The composition of this invention is suitable for preparing plastic film having enhanced barrier performance and it is also suitable for preparing molded goods (such as extruded profiles/pipes or injection molded parts such as caps or closures). It is preferred to use a HDPE having a melt index, I₂, of from 0.2 to 20 grams per 10 minutes and a density of from 0.960 to 0.968 g/cc when preparing film. I₂ is measured by ASTM D 1238, (when conducted at 190° C., using a 2.16 kg weight). Molded goods are preferably prepared from a HDPE having a density of from 0.940 g/cc to 0.970 g/cc and a melt index of from 0.2 to 200 grams per 10 minutes.

It is preferred that the HDPE resin does not contain “long chain branching.”

It is especially preferred to use blends of HDPE when preparing films having enhanced barrier properties. Highly preferred blends are described in more detail in the section entitled: HDPE Blends for Barrier Films.

Barrier Film and Food Packaging

Plastic films are widely used as packaging materials for foods. Flexible films, including multilayer films, are used to prepare bags, wrappers, pouches and other thermoformed materials.

The permeability of these plastic films to gases (especially oxygen) and moisture is an important consideration during the design of a suitable food package.

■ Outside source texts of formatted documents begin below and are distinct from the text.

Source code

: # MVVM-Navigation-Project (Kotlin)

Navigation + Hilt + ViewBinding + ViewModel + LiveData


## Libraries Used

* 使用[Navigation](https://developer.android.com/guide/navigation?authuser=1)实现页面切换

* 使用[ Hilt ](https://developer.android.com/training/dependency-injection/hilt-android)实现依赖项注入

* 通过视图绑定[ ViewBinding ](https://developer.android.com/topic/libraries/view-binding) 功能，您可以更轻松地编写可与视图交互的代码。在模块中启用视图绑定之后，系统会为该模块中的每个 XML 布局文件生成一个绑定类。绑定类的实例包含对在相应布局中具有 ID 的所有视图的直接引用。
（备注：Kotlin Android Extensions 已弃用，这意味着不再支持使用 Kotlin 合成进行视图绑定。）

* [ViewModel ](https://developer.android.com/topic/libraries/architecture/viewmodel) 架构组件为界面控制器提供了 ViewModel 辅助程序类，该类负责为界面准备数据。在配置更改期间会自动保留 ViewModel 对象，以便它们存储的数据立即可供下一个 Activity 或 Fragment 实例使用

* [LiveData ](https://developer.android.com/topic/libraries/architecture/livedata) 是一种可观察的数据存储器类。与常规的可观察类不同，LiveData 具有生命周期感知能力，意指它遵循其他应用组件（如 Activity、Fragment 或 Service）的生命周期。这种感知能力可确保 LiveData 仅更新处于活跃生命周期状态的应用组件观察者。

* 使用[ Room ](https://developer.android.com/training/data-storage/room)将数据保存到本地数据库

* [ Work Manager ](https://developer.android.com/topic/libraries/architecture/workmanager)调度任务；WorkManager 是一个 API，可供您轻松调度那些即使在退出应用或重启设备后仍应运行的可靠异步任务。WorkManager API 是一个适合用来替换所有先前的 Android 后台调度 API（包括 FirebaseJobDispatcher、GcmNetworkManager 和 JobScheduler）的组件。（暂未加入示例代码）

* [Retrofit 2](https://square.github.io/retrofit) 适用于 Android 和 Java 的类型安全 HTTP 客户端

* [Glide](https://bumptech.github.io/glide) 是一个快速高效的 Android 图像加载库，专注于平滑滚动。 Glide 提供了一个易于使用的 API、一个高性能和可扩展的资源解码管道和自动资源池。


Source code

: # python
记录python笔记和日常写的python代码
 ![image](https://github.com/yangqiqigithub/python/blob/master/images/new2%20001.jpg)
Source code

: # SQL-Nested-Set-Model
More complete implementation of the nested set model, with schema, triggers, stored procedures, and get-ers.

Films prepared from thermoplastic ethylene-vinyl alcohol (“EVOH”) copolymers are commonly employed as an oxygen barrier and/or for resistance to oils. However, EVOH films are quite permeable to moisture.

Conversely, polyolefins, especially high density polyethylene, are resistant to moisture transmission but comparatively permeable to oxygen.

The permeability of linear polyethylene film to moisture is typically described by a “water vapor transmission rate” (or “WVTR”). In certain applications some vapor transmission is desirable—for example, to allow moisture out of a package which contains produce. The use of linear low density polyethylene (lldpe) which may be filled with calcium carbonate (to further increase vapor transmission) is common for this purpose.

Conversely, for packages which contain crispy foods such as breakfast cereals or crackers, it is desirable to limit WVTR to very low levels to prevent the food from going stale. The use of HDPE to prepare “barrier film” is common for this purpose. A review of plastic films and WVTR behavior is provided in U.S. Pat. No. 6,777,520 (McLeod et al.)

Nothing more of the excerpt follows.